8 Ways To Make Your Laundry Stay Fresher Longer

Most American families wash about 300 loads a year — that's a lot of laundry! With so many hours spent in the laundry room, you want your hard work to pay off. A job well done means your clothes and linens come out clean and fresh. It's even better if that freshness sticks around for a while, and that's a goal you can accomplish with a few easy steps. From keeping your washing machine clean to choosing the right cleaning products, and even adding accessories to your closet, it's possible to keep your laundry fresher for longer.

Keep in mind that freshness extends beyond a crisp and clean scent. Your laundry may smell nice, but if your garments are worn and dingy, they won't feel or look fresh. That's why it's important to take care of your clothes as well, and that starts with the laundering process. Some of the habits that help keep your laundry delightfully clean can also help your garments and textiles last longer as well.
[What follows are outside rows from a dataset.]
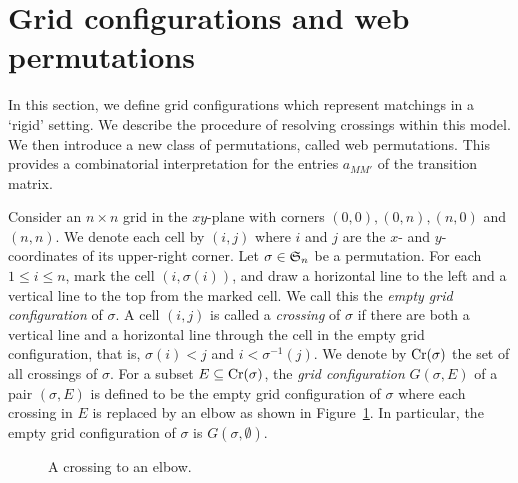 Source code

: 
\section{Grid configurations and web permutations}
\label{sec:grid configuration}
In this section, we define grid configurations which represent matchings
in a `rigid' setting.
We describe the procedure of resolving crossings within this model.
We then introduce a new class of permutations, called web permutations.
This provides a combinatorial interpretation for the entries \( a_{MM'} \) of the transition
matrix.

Consider an $n \times n$ grid in the $xy$-plane with corners
$(0,0), (0,n), (n,0)$ and $(n,n)$.
We denote each cell by $(i,j)$ where $i$ and $j$ are the $x$- and $y$-coordinates of its upper-right corner.
Let $\sigma\in\mathfrak{S}_n$ be a permutation. For each $1\le i\le n$, mark the cell \( (i,\sigma(i)) \),
and draw a horizontal line to the left and a vertical line to the top from the marked cell.
We call this the \emph{empty grid configuration} of \( \sigma \).
A cell $(i,j)$ is called a \emph{crossing} of \( \sigma \) if
there are both a vertical line and a horizontal line through the cell
in the empty grid configuration, that is,
\( \sigma(i) < j \) and \( i < \sigma^{-1}(j) \).
We denote by \( \operatorname{Cr}(\sigma) \) the set of all crossings of \( \sigma \).
For a subset \( E\subseteq\operatorname{Cr}(\sigma) \),
the \emph{grid configuration} \( G(\sigma,E) \) of a pair \( (\sigma, E) \)
is defined to be the empty grid configuration of \( \sigma \)
where each crossing in \( E \)
is replaced by an elbow as shown in Figure~\ref{fig:A crossing to an elbow}.
In particular, the empty grid
configuration of \( \sigma \) is \( G(\sigma,\emptyset) \).
\begin{figure}
  \centering
  \caption{A crossing to an elbow.}
  \label{fig:A crossing to an elbow}
\end{figure}

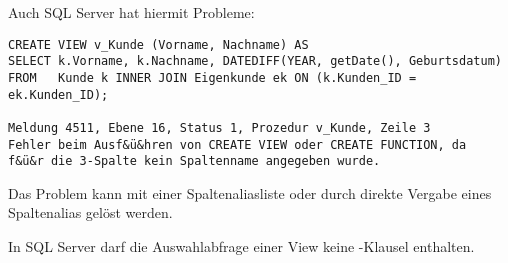 \clearpage
Auch SQL Server hat hiermit Probleme:
\begin{lstlisting}[language=ms_sql,caption={Eine View mit einer berechneten Spalte in SQL Server},label=sql08_34]
CREATE VIEW v_Kunde (Vorname, Nachname) AS
SELECT k.Vorname, k.Nachname, DATEDIFF(YEAR, getDate(), Geburtsdatum)
FROM   Kunde k INNER JOIN Eigenkunde ek ON (k.Kunden_ID = ek.Kunden_ID);

Meldung 4511, Ebene 16, Status 1, Prozedur v_Kunde, Zeile 3
Fehler beim Ausf&ü&hren von CREATE VIEW oder CREATE FUNCTION, da
f&ü&r die 3-Spalte kein Spaltenname angegeben wurde.
        \end{lstlisting}
Das Problem kann mit einer Spaltenaliasliste oder durch direkte Vergabe eines Spaltenalias gelöst werden.

\begin{merke}
    In SQL Server darf die Auswahlabfrage einer View keine \ORDERBY-Klausel enthalten.
\end{merke}
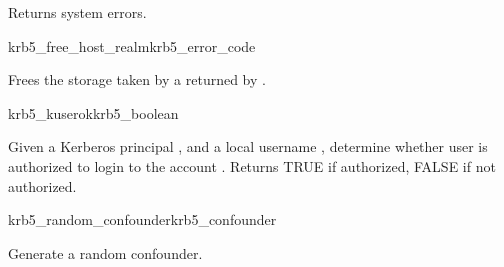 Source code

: Returns system errors.

\begin{funcdecl}{krb5_free_host_realm}{krb5_error_code}{\funcin}
\end{funcdecl}

Frees the storage taken by a  returned by
.

\begin{funcdecl}{krb5_kuserok}{krb5_boolean}{\funcin}
\end{funcdecl}

Given a Kerberos principal , and a local username
,
determine whether user is authorized to login to the account .
Returns TRUE if authorized, FALSE if not authorized.

\begin{funcdecl}{krb5_random_confounder}{krb5_confounder}{\funcvoid}
\end{funcdecl}

Generate a random confounder.
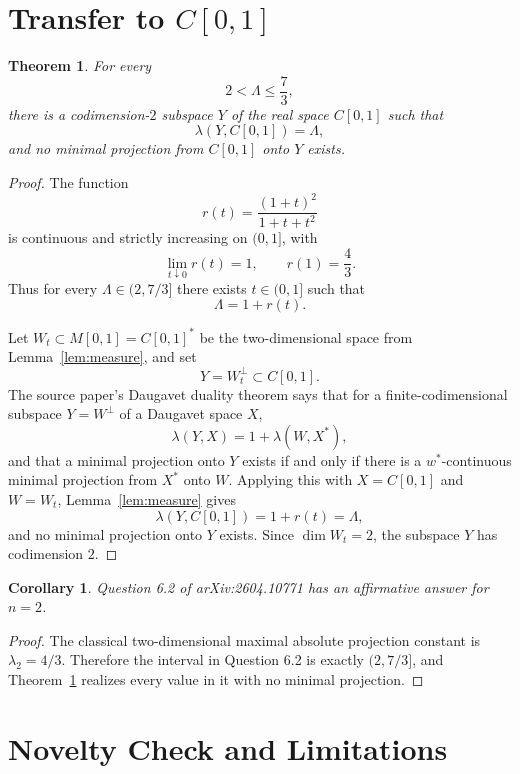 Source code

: \documentclass[11pt]{article}
\newtheorem{theorem}{Theorem}
\newtheorem{corollary}{Corollary}
\newcommand{\wstar}{w^*}
\begin{document}
\section*{Transfer to \(C[0,1]\)}

\begin{theorem}
\label{thm:main}
For every
\[
  2<\Lambda\leq \frac{7}{3},
\]
there is a codimension-\(2\) subspace \(Y\) of the real space \(C[0,1]\) such
that
\[
  \lambda(Y,C[0,1])=\Lambda,
\]
and no minimal projection from \(C[0,1]\) onto \(Y\) exists.
\end{theorem}

\begin{proof}
The function
\[
  r(t)=\frac{(1+t)^2}{1+t+t^2}
\]
is continuous and strictly increasing on \((0,1]\), with
\[
  \lim_{t\downarrow 0}r(t)=1,\qquad r(1)=\frac43.
\]
Thus for every \(\Lambda\in(2,7/3]\) there exists \(t\in(0,1]\) such that
\[
  \Lambda=1+r(t).
\]

Let \(W_t\subset M[0,1]=C[0,1]^*\) be the two-dimensional space from
Lemma~\ref{lem:measure}, and set
\[
  Y=W_t^\perp\subset C[0,1].
\]
The source paper's Daugavet duality theorem says that for a finite-codimensional
subspace \(Y=W^\perp\) of a Daugavet space \(X\),
\[
  \lambda(Y,X)=1+\lambda(W,X^*),
\]
and that a minimal projection onto \(Y\) exists if and only if there is a
\(\wstar\)-continuous minimal projection from \(X^*\) onto \(W\).  Applying
this with \(X=C[0,1]\) and \(W=W_t\), Lemma~\ref{lem:measure} gives
\[
  \lambda(Y,C[0,1])=1+r(t)=\Lambda,
\]
and no minimal projection onto \(Y\) exists.  Since \(\dim W_t=2\), the
subspace \(Y\) has codimension \(2\).
\end{proof}

\begin{corollary}
Question 6.2 of arXiv:2604.10771 has an affirmative answer for \(n=2\).
\end{corollary}

\begin{proof}
The classical two-dimensional maximal absolute projection constant is
\(\lambda_2=4/3\).  Therefore the interval in Question 6.2 is exactly
\((2,7/3]\), and Theorem~\ref{thm:main} realizes every value in it with no
minimal projection.
\end{proof}

\section*{Novelty Check and Limitations}
\end{document}
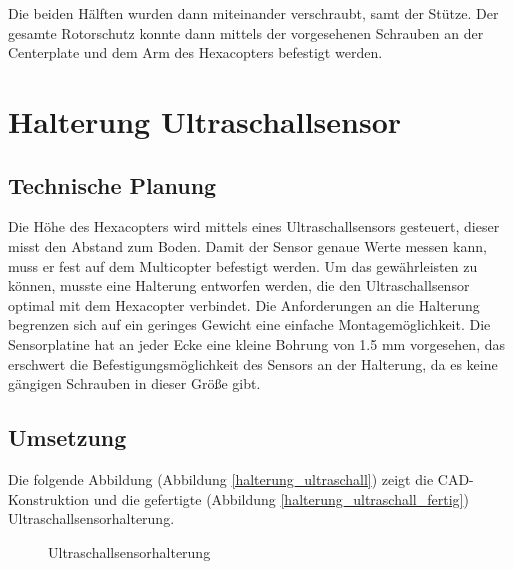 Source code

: Die beiden Hälften wurden dann miteinander verschraubt, samt der Stütze.
Der gesamte Rotorschutz konnte dann mittels der vorgesehenen Schrauben an der Centerplate und dem Arm des Hexacopters befestigt werden.

			\newpage

\section{Halterung Ultraschallsensor}

	\subsection{Technische Planung}

	Die Höhe des Hexacopters wird mittels eines Ultraschallsensors gesteuert, dieser misst den Abstand zum Boden.
	Damit der Sensor genaue Werte messen kann, muss er fest auf dem Multicopter befestigt werden.
	Um das gewährleisten zu können, musste eine Halterung entworfen werden, die den Ultraschallsensor optimal mit dem Hexacopter verbindet.
	Die Anforderungen an die Halterung begrenzen sich auf ein geringes Gewicht \bzw eine einfache Montagemöglichkeit.
	Die Sensorplatine hat an jeder Ecke eine kleine Bohrung von 1.5 mm vorgesehen, das erschwert die Befestigungsmöglichkeit des Sensors an der Halterung, da es keine gängigen Schrauben in dieser Größe gibt.

	\subsection{Umsetzung}

	Die folgende Abbildung (Abbildung \ref{halterung_ultraschall}) zeigt die CAD-Konstruktion und die gefertigte (Abbildung \ref{halterung_ultraschall_fertig}) Ultraschallsensorhalterung.

			\begin{figure}[H]
				\begin{centering}
				\par\end{centering}
				\caption{Ultraschallsensorhalterung}
				\label{Halterung_Ultraschallsensor}
			\end{figure}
So, we've rounded up some tips for you to use come laundry day to help your garments both smell and look fantastic in the long run.

Keep your washing machine clean

Ever opened your washer and gotten a whiff of mildew? It's not pleasant, and that musty washing machine smell can transfer onto laundry loads, leaving "clean" items with a not-so-clean odor. Dirt, detergent residue, bacteria, mold, mildew, and hard water buildup can all contribute to a smelly washing machine. Besides not leaving an odor on laundry, a clean machine works more effectively, which also means cleaner loads.

Your washing machine should be cleaned around once a month. The easiest way to tackle this chore is with a specialized cleaning product. These are affordable and come in powder, liquid, or tablet forms. They'll have the directions right on the packaging, which usually just involves running the product in a hot water wash cycle. Other cleaning options are available using items you might already have at home, such as cleaning your machine with household bleach or white vinegar (separately, of course). Just keep in mind that vinegar may damage some machine components with frequent use, so it's often safer, in the long run, to reach for dedicated washer cleaners. If you have a front-loading machine, don't forget to clean the rubber gasket as well, which can hide mold or mildew that contributes to odors.

Use the right laundry detergent and products

Scent boosters, fragranced laundry detergent, and dryer sheets all contribute to a fresh smell that can linger after you pull your clothes from the wash. But beyond just choosing an appealing scent, you also want to choose the right detergent for your laundering habits and needs. For example, if you wash in cold water wash, you'll want a detergent formulated for cold water. If your gym clothes are extra funky and your regular detergent isn't cutting it, you might need a specific one that's better formulated to remove sweat and body oils. For removing smells and stains, consider a product with enzymes, which can help break down grime to thoroughly clean garments.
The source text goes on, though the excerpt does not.